● Task instructions
Below are some records. Print all of them exactly as they appear.

● Records contained in a dataset
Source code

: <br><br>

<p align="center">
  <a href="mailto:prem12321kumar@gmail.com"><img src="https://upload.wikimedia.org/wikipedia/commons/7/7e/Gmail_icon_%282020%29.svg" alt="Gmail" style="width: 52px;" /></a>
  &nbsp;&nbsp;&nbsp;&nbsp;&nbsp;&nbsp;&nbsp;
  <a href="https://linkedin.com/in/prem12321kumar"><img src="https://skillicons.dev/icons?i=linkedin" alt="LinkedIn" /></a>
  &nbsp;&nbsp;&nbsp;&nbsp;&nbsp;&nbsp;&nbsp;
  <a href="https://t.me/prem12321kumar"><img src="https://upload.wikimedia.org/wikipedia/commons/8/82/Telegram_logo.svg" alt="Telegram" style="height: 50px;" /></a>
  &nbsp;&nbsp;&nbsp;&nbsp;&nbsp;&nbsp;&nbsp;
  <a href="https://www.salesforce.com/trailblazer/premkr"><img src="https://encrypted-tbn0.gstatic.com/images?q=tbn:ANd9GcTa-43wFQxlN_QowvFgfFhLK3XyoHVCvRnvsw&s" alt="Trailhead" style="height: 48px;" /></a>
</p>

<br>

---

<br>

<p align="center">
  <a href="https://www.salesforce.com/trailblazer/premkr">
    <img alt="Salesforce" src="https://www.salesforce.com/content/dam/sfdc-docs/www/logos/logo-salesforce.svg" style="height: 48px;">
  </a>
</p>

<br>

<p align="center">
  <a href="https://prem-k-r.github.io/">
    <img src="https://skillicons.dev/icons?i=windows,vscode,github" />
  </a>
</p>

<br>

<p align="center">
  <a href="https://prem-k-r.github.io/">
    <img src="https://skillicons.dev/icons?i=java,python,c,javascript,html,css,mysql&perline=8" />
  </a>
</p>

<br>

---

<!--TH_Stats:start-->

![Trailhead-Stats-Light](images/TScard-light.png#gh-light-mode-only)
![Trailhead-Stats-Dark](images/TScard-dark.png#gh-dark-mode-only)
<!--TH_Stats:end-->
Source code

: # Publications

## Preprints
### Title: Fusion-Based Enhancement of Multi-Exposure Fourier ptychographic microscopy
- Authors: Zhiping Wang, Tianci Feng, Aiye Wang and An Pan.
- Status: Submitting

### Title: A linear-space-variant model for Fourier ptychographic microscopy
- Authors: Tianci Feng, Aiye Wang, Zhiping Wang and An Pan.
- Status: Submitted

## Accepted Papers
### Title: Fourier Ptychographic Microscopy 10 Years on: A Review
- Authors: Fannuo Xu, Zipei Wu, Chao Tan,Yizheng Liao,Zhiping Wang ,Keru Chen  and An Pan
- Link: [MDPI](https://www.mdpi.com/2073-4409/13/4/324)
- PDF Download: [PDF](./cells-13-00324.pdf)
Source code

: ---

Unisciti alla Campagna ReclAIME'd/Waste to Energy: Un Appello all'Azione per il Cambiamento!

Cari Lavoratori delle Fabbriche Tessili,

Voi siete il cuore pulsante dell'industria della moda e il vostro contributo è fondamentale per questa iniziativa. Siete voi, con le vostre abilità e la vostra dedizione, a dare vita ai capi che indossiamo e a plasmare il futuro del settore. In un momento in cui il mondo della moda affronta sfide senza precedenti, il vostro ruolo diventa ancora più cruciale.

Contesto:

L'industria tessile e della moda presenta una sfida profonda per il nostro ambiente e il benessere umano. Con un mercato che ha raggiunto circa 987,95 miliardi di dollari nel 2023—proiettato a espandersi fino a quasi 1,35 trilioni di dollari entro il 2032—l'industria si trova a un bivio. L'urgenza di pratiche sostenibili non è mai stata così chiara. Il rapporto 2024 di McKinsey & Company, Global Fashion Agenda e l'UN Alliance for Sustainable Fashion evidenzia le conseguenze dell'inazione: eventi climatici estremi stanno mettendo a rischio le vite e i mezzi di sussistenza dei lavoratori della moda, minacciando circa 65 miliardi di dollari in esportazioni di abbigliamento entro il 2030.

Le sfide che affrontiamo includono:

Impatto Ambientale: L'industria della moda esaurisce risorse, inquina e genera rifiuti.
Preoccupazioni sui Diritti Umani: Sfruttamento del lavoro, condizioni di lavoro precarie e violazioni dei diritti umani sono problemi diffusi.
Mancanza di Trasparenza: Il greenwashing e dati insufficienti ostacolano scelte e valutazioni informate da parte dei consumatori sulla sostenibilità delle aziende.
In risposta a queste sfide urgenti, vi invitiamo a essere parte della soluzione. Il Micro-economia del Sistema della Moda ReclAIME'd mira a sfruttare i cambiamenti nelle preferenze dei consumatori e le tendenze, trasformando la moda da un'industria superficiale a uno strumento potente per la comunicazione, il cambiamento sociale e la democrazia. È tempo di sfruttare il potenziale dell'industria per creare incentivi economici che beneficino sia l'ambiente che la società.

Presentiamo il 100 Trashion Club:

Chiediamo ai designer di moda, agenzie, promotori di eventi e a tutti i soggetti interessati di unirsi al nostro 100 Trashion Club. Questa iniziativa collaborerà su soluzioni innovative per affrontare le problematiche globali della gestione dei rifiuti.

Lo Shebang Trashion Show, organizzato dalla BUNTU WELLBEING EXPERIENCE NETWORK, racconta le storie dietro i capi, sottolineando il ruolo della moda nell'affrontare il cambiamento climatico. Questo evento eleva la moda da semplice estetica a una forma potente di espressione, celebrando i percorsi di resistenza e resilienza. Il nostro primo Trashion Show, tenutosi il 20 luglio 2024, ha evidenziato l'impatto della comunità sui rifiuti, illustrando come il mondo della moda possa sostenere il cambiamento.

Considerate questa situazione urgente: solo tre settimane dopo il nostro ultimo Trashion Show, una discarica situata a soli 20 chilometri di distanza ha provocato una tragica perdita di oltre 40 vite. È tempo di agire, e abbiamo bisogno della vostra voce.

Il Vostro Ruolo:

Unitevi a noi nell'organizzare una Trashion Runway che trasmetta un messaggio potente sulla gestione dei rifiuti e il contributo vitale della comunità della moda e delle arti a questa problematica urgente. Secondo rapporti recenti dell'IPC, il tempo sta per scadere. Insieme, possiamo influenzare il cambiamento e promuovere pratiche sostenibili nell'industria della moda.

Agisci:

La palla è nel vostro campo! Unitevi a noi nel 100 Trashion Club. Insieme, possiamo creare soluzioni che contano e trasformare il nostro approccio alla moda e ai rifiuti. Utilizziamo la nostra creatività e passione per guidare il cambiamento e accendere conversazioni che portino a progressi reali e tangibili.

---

● Answer box
Source code

: <br><br>

<p align="center">
  <a href="mailto:prem12321kumar@gmail.com"><img src="https://upload.wikimedia.org/wikipedia/commons/7/7e/Gmail_icon_%282020%29.svg" alt="Gmail" style="width: 52px;" /></a>
  &nbsp;&nbsp;&nbsp;&nbsp;&nbsp;&nbsp;&nbsp;
  <a href="https://linkedin.com/in/prem12321kumar"><img src="https://skillicons.dev/icons?i=linkedin" alt="LinkedIn" /></a>
  &nbsp;&nbsp;&nbsp;&nbsp;&nbsp;&nbsp;&nbsp;
  <a href="https://t.me/prem12321kumar"><img src="https://upload.wikimedia.org/wikipedia/commons/8/82/Telegram_logo.svg" alt="Telegram" style="height: 50px;" /></a>
  &nbsp;&nbsp;&nbsp;&nbsp;&nbsp;&nbsp;&nbsp;
  <a href="https://www.salesforce.com/trailblazer/premkr"><img src="https://encrypted-tbn0.gstatic.com/images?q=tbn:ANd9GcTa-43wFQxlN_QowvFgfFhLK3XyoHVCvRnvsw&s" alt="Trailhead" style="height: 48px;" /></a>
</p>

<br>

---

<br>

<p align="center">
  <a href="https://www.salesforce.com/trailblazer/premkr">
    <img alt="Salesforce" src="https://www.salesforce.com/content/dam/sfdc-docs/www/logos/logo-salesforce.svg" style="height: 48px;">
  </a>
</p>

<br>

<p align="center">
  <a href="https://prem-k-r.github.io/">
    <img src="https://skillicons.dev/icons?i=windows,vscode,github" />
  </a>
</p>

<br>

<p align="center">
  <a href="https://prem-k-r.github.io/">
    <img src="https://skillicons.dev/icons?i=java,python,c,javascript,html,css,mysql&perline=8" />
  </a>
</p>

<br>

---

<!--TH_Stats:start-->

![Trailhead-Stats-Light](images/TScard-light.png#gh-light-mode-only)
![Trailhead-Stats-Dark](images/TScard-dark.png#gh-dark-mode-only)
<!--TH_Stats:end-->
Source code

: # Publications

## Preprints
### Title: Fusion-Based Enhancement of Multi-Exposure Fourier ptychographic microscopy
- Authors: Zhiping Wang, Tianci Feng, Aiye Wang and An Pan.
- Status: Submitting

### Title: A linear-space-variant model for Fourier ptychographic microscopy
- Authors: Tianci Feng, Aiye Wang, Zhiping Wang and An Pan.
- Status: Submitted

## Accepted Papers
### Title: Fourier Ptychographic Microscopy 10 Years on: A Review
- Authors: Fannuo Xu, Zipei Wu, Chao Tan,Yizheng Liao,Zhiping Wang ,Keru Chen  and An Pan
- Link: [MDPI](https://www.mdpi.com/2073-4409/13/4/324)
- PDF Download: [PDF](./cells-13-00324.pdf)
Source code

: ---

Unisciti alla Campagna ReclAIME'd/Waste to Energy: Un Appello all'Azione per il Cambiamento!

Cari Lavoratori delle Fabbriche Tessili,

Voi siete il cuore pulsante dell'industria della moda e il vostro contributo è fondamentale per questa iniziativa. Siete voi, con le vostre abilità e la vostra dedizione, a dare vita ai capi che indossiamo e a plasmare il futuro del settore. In un momento in cui il mondo della moda affronta sfide senza precedenti, il vostro ruolo diventa ancora più cruciale.

Contesto:

L'industria tessile e della moda presenta una sfida profonda per il nostro ambiente e il benessere umano. Con un mercato che ha raggiunto circa 987,95 miliardi di dollari nel 2023—proiettato a espandersi fino a quasi 1,35 trilioni di dollari entro il 2032—l'industria si trova a un bivio. L'urgenza di pratiche sostenibili non è mai stata così chiara. Il rapporto 2024 di McKinsey & Company, Global Fashion Agenda e l'UN Alliance for Sustainable Fashion evidenzia le conseguenze dell'inazione: eventi climatici estremi stanno mettendo a rischio le vite e i mezzi di sussistenza dei lavoratori della moda, minacciando circa 65 miliardi di dollari in esportazioni di abbigliamento entro il 2030.

Le sfide che affrontiamo includono:

Impatto Ambientale: L'industria della moda esaurisce risorse, inquina e genera rifiuti.
Preoccupazioni sui Diritti Umani: Sfruttamento del lavoro, condizioni di lavoro precarie e violazioni dei diritti umani sono problemi diffusi.
Mancanza di Trasparenza: Il greenwashing e dati insufficienti ostacolano scelte e valutazioni informate da parte dei consumatori sulla sostenibilità delle aziende.
In risposta a queste sfide urgenti, vi invitiamo a essere parte della soluzione. Il Micro-economia del Sistema della Moda ReclAIME'd mira a sfruttare i cambiamenti nelle preferenze dei consumatori e le tendenze, trasformando la moda da un'industria superficiale a uno strumento potente per la comunicazione, il cambiamento sociale e la democrazia. È tempo di sfruttare il potenziale dell'industria per creare incentivi economici che beneficino sia l'ambiente che la società.

Presentiamo il 100 Trashion Club:

Chiediamo ai designer di moda, agenzie, promotori di eventi e a tutti i soggetti interessati di unirsi al nostro 100 Trashion Club. Questa iniziativa collaborerà su soluzioni innovative per affrontare le problematiche globali della gestione dei rifiuti.

Lo Shebang Trashion Show, organizzato dalla BUNTU WELLBEING EXPERIENCE NETWORK, racconta le storie dietro i capi, sottolineando il ruolo della moda nell'affrontare il cambiamento climatico. Questo evento eleva la moda da semplice estetica a una forma potente di espressione, celebrando i percorsi di resistenza e resilienza. Il nostro primo Trashion Show, tenutosi il 20 luglio 2024, ha evidenziato l'impatto della comunità sui rifiuti, illustrando come il mondo della moda possa sostenere il cambiamento.

Considerate questa situazione urgente: solo tre settimane dopo il nostro ultimo Trashion Show, una discarica situata a soli 20 chilometri di distanza ha provocato una tragica perdita di oltre 40 vite. È tempo di agire, e abbiamo bisogno della vostra voce.

Il Vostro Ruolo:

Unitevi a noi nell'organizzare una Trashion Runway che trasmetta un messaggio potente sulla gestione dei rifiuti e il contributo vitale della comunità della moda e delle arti a questa problematica urgente. Secondo rapporti recenti dell'IPC, il tempo sta per scadere. Insieme, possiamo influenzare il cambiamento e promuovere pratiche sostenibili nell'industria della moda.

Agisci:

La palla è nel vostro campo! Unitevi a noi nel 100 Trashion Club. Insieme, possiamo creare soluzioni che contano e trasformare il nostro approccio alla moda e ai rifiuti. Utilizziamo la nostra creatività e passione per guidare il cambiamento e accendere conversazioni che portino a progressi reali e tangibili.

---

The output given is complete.